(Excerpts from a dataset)

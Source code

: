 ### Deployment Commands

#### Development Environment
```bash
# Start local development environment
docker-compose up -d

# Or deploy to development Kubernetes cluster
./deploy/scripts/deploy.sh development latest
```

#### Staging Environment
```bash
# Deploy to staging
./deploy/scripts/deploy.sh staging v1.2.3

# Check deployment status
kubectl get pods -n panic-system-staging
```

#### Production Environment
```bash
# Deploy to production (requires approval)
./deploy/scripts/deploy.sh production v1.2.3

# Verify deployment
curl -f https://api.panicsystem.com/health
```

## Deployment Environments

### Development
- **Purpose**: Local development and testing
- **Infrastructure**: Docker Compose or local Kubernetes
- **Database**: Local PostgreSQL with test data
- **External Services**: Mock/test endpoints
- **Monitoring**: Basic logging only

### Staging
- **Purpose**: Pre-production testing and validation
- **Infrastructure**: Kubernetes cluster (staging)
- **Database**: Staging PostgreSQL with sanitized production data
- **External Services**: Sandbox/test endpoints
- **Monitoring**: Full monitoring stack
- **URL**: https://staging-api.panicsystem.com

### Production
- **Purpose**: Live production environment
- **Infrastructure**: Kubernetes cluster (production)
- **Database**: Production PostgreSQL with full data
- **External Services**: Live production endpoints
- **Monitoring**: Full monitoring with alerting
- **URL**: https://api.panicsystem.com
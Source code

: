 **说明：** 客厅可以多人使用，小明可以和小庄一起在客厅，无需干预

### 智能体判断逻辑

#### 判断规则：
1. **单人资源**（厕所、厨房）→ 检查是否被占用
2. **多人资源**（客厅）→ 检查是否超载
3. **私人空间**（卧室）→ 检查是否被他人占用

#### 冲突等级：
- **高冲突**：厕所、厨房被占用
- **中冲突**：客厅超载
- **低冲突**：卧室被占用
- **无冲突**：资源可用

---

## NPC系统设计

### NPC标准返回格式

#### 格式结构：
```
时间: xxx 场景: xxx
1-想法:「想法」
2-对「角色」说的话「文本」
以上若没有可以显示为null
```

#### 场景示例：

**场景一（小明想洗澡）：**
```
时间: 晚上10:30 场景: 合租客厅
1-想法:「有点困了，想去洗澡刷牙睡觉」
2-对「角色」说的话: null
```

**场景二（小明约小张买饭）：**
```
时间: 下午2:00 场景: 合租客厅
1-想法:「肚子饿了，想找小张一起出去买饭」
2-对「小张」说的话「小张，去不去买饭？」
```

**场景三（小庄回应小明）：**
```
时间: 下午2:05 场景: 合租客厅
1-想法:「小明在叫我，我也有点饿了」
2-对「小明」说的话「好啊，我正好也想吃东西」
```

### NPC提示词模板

▶ EXERCISE REQUIREMENTS
Nothing in the records may be altered; restate them word for word.

▶ EXPECTED ANSWER
Source code

: ### Deployment Commands

#### Development Environment
```bash
# Start local development environment
docker-compose up -d

# Or deploy to development Kubernetes cluster
./deploy/scripts/deploy.sh development latest
```

#### Staging Environment
```bash
# Deploy to staging
./deploy/scripts/deploy.sh staging v1.2.3

# Check deployment status
kubectl get pods -n panic-system-staging
```

#### Production Environment
```bash
# Deploy to production (requires approval)
./deploy/scripts/deploy.sh production v1.2.3

# Verify deployment
curl -f https://api.panicsystem.com/health
```

## Deployment Environments

### Development
- **Purpose**: Local development and testing
- **Infrastructure**: Docker Compose or local Kubernetes
- **Database**: Local PostgreSQL with test data
- **External Services**: Mock/test endpoints
- **Monitoring**: Basic logging only

### Staging
- **Purpose**: Pre-production testing and validation
- **Infrastructure**: Kubernetes cluster (staging)
- **Database**: Staging PostgreSQL with sanitized production data
- **External Services**: Sandbox/test endpoints
- **Monitoring**: Full monitoring stack
- **URL**: https://staging-api.panicsystem.com

### Production
- **Purpose**: Live production environment
- **Infrastructure**: Kubernetes cluster (production)
- **Database**: Production PostgreSQL with full data
- **External Services**: Live production endpoints
- **Monitoring**: Full monitoring with alerting
- **URL**: https://api.panicsystem.com
Source code

: **说明：** 客厅可以多人使用，小明可以和小庄一起在客厅，无需干预

### 智能体判断逻辑

#### 判断规则：
1. **单人资源**（厕所、厨房）→ 检查是否被占用
2. **多人资源**（客厅）→ 检查是否超载
3. **私人空间**（卧室）→ 检查是否被他人占用

#### 冲突等级：
- **高冲突**：厕所、厨房被占用
- **中冲突**：客厅超载
- **低冲突**：卧室被占用
- **无冲突**：资源可用

---

## NPC系统设计

### NPC标准返回格式

#### 格式结构：
```
时间: xxx 场景: xxx
1-想法:「想法」
2-对「角色」说的话「文本」
以上若没有可以显示为null
```

#### 场景示例：

**场景一（小明想洗澡）：**
```
时间: 晚上10:30 场景: 合租客厅
1-想法:「有点困了，想去洗澡刷牙睡觉」
2-对「角色」说的话: null
```

**场景二（小明约小张买饭）：**
```
时间: 下午2:00 场景: 合租客厅
1-想法:「肚子饿了，想找小张一起出去买饭」
2-对「小张」说的话「小张，去不去买饭？」
```

**场景三（小庄回应小明）：**
```
时间: 下午2:05 场景: 合租客厅
1-想法:「小明在叫我，我也有点饿了」
2-对「小明」说的话「好啊，我正好也想吃东西」
```

### NPC提示词模板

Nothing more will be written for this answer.